Activity: Using the listing below, keep only the lines with the word "Structure" and copy them.
----------------------------------------
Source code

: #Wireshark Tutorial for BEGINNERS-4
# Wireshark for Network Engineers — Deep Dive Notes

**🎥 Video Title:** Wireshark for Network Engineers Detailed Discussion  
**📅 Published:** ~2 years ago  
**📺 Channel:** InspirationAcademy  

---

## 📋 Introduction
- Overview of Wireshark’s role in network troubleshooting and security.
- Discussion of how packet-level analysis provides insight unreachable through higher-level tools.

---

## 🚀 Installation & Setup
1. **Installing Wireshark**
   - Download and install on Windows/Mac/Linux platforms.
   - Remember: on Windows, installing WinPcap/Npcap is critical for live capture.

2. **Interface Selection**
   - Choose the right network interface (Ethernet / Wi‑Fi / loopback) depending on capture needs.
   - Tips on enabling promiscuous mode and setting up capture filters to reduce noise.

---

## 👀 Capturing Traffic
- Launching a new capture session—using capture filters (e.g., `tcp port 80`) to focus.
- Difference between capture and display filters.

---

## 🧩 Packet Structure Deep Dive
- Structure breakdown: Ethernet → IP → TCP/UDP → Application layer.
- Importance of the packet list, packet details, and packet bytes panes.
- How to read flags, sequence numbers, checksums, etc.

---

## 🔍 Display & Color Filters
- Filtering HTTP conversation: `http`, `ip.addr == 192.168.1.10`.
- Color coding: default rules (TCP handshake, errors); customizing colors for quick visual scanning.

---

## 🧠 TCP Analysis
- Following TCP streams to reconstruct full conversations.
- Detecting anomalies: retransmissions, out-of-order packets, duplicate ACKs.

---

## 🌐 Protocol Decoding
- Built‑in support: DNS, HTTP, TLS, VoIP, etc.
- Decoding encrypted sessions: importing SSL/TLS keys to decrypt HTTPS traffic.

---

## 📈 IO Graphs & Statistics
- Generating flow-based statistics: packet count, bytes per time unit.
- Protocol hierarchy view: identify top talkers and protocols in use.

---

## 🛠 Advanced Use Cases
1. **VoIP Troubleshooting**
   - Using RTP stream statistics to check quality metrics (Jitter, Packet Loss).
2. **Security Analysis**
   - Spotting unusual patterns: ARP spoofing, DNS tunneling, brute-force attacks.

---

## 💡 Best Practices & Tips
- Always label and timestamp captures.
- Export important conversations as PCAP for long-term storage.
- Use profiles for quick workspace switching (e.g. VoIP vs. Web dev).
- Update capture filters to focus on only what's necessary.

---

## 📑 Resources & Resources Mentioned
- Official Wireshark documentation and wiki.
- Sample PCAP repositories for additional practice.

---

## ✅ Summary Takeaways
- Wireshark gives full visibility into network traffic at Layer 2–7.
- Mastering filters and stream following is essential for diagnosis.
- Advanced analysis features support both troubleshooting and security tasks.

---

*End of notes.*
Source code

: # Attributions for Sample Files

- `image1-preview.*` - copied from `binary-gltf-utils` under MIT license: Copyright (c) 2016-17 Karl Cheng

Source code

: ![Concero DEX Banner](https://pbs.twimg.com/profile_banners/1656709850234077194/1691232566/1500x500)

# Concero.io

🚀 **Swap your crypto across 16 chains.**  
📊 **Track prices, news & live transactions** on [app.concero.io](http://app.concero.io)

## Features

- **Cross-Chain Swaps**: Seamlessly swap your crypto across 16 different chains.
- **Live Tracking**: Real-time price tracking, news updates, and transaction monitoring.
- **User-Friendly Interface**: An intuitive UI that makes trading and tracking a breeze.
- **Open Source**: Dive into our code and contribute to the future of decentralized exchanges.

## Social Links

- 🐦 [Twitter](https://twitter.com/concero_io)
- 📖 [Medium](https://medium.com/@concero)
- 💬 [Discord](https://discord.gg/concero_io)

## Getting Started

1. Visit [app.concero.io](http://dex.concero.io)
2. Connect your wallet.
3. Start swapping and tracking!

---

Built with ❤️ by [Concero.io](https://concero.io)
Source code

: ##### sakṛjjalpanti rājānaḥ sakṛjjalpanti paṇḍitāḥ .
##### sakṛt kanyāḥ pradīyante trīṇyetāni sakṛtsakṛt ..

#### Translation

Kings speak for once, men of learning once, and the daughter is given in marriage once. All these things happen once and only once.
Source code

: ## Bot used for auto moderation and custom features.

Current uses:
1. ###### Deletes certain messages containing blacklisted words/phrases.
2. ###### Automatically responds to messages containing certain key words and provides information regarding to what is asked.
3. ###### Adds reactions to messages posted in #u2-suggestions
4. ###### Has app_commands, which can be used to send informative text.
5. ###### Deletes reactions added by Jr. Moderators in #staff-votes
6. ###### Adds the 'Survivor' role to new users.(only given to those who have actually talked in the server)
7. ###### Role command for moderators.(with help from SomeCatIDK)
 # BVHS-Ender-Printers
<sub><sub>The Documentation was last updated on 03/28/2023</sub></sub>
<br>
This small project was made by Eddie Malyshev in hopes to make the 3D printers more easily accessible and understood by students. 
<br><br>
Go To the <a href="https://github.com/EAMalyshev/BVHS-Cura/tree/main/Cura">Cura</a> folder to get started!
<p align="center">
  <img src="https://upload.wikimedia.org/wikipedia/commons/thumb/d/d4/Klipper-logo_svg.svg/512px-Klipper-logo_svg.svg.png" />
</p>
----------------------------------------
Solved problem:
## 🧩 Packet Structure Deep Dive
- Structure breakdown: Ethernet → IP → TCP/UDP → Application layer.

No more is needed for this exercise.